Bluedome






Swiss Cheese with a Banana Sauce

The snowy Cumbrian mountains stared down at me defying entry, and I thought of the time I had been to Kentmere before. There had been three of us and torrential rain. An easy stroll that should have taken about three hours but ended up taking six. We all got a drenching.

This time I was determined for things to be different. I had come with a mountain bike - speedy access to the tops and back down again in case of trouble. A pink sun bathed the snowy hillsides in early morning light and I knew it would be a good day - the shortest day of the year. The trails were perfect - low temperatures left the ground crunchy and traction was good. Rocks are rare in my North Downs backyard so it was good to feel them pounding through the bike into my computer-operator's arms.

As I dropped into Longsleddale and trawled the map for the bridleway south down the western edge of the valley I noticed a sagging feeling in the back of the bike. Puncture! Thorns weren't something I expected to find in the Lake District rockfest so I was shocked as the air escaped. Luckily the Cyclist's Best Friend had stowed away in my pack and ten minutes later I was back on the grind with a brand new tube.

But that day the mountains were in control.
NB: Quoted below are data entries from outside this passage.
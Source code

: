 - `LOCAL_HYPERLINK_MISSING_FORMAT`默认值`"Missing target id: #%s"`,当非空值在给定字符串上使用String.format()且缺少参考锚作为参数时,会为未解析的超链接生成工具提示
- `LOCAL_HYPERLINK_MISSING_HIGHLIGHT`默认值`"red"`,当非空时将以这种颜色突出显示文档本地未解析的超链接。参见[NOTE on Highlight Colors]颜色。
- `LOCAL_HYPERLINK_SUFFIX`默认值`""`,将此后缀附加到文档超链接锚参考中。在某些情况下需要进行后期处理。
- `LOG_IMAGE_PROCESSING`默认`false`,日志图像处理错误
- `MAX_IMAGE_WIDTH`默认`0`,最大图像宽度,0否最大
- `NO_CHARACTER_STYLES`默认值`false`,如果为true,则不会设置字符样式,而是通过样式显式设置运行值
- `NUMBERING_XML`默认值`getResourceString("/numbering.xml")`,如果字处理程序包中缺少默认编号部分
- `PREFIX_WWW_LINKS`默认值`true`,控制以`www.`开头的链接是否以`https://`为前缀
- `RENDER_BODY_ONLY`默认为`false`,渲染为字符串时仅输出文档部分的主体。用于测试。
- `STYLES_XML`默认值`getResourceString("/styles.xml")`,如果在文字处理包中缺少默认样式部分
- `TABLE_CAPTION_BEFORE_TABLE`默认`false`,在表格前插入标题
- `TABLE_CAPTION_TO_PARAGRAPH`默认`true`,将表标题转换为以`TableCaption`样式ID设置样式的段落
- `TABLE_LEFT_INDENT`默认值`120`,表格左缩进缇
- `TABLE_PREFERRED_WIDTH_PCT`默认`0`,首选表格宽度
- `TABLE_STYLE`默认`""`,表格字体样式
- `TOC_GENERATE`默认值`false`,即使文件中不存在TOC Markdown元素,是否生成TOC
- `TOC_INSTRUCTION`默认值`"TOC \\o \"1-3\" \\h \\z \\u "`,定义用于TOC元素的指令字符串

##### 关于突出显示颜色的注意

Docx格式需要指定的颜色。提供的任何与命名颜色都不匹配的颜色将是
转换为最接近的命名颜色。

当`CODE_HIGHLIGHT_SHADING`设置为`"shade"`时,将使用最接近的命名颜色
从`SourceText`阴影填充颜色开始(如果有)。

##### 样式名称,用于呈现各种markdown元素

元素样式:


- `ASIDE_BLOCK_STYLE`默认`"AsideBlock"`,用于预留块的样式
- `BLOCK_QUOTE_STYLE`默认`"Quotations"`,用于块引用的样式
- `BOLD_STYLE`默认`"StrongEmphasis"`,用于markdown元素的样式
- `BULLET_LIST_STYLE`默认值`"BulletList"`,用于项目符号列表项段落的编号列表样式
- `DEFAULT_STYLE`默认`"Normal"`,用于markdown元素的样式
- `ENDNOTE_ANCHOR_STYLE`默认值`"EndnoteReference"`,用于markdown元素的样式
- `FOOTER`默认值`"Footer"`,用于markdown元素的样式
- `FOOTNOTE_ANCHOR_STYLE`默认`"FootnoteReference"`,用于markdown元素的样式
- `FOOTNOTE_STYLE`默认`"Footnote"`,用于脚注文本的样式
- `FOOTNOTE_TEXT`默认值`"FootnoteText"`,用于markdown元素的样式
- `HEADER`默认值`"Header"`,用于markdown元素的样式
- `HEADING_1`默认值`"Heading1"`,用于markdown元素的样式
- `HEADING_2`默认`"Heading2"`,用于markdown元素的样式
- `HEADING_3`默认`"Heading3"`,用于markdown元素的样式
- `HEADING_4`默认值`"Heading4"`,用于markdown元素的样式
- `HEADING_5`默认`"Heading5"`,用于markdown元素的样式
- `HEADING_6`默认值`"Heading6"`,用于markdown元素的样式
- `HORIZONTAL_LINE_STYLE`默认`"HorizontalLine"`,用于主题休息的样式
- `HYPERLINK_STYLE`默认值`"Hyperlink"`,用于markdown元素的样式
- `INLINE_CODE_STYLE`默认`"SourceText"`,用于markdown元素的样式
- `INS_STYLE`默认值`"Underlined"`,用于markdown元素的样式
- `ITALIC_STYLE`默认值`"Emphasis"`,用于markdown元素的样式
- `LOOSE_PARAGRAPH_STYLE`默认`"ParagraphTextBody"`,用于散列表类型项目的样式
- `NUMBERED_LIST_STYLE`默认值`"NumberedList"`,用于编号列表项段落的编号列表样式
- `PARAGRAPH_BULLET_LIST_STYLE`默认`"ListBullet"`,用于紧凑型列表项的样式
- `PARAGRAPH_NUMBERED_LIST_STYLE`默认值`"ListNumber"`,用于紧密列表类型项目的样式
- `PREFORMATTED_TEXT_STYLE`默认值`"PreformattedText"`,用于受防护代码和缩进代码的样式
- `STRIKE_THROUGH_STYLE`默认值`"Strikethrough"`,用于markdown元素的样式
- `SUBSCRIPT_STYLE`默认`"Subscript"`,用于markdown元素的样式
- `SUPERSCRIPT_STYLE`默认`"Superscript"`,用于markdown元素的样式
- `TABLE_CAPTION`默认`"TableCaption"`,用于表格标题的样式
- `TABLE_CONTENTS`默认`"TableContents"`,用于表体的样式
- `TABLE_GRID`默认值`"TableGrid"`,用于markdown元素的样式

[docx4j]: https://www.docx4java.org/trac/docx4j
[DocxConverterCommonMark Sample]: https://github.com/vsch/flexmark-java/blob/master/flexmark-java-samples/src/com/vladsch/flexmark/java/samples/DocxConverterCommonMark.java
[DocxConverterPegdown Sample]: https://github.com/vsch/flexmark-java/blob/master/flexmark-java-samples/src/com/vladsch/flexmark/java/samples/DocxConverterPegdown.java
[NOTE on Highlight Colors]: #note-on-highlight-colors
The front flatted as I washed through a frozen puddle. A patch was needed and as the glue dried I crammed a pork and mango chutney sarnie into my mouth catching up on calories. But when moved off the back tyre had gone down. That familiar feeling of something out there being against me threatened to take over, but I pushed it aside and searched for the thorn. There it was - sticking through a block in the tread, its wicked grin spurring a warm anger.

Now this is where it all started to go wrong, because instead of snapping off the point I should have dug it out with the old Swiss Army knife. But it was a bit cold for fiddling around so I just patched the tube and got ready to go. But oh no, the front had gone down. A look to the heavens and high snow covered peaks brought no response, so I got on with the job and mended the tube again.

But now that I was really cold and well down the road to being cheesed off it would have been too good to get going. Of course. I had another puncture. The un-dug-out thorn was languishing in the warmth of my rear tyre, while I stood around pumping air into a Swiss cheese. "Right, that's it," I told myself. "Any more blowouts and I'm walking back to the car and calling it a day." My prayers were quickly answered and I was soon on my way.

But if you think that just because I'd expressed some kind of sentiment to the gods above that they were going to have mercy on me, think again. Blowout number five happened on the least-thorny piece of ground I've ever seen. There was nothing sharp there to cause it either, or hard. It was all squashy moorland. My resident thorn was having one for the road, and final it would be. I rested up behind a rock out of the wind, and devised the Masterplan. I needed something thick to place next to the tyre to protect the tube from my little spiky friend. It was too cold to remove any items of clothing, and I didn't have any thick tape or five pound notes on me which would have done the trick. Doomed.

But wait. Surely a banana skin would provide adequate insurance against another flat. Thick, spreadable and easy to come by in the middle of the Cumbrian hills. I checked my pack for said bendy yellow monkey food. Bullseye! I scoffed the contents of the yellowed prophylactic and inserted the skin twixt tyre and tube, pumped away and held my breath. Still holding. Still holding. The tyre stayed firm.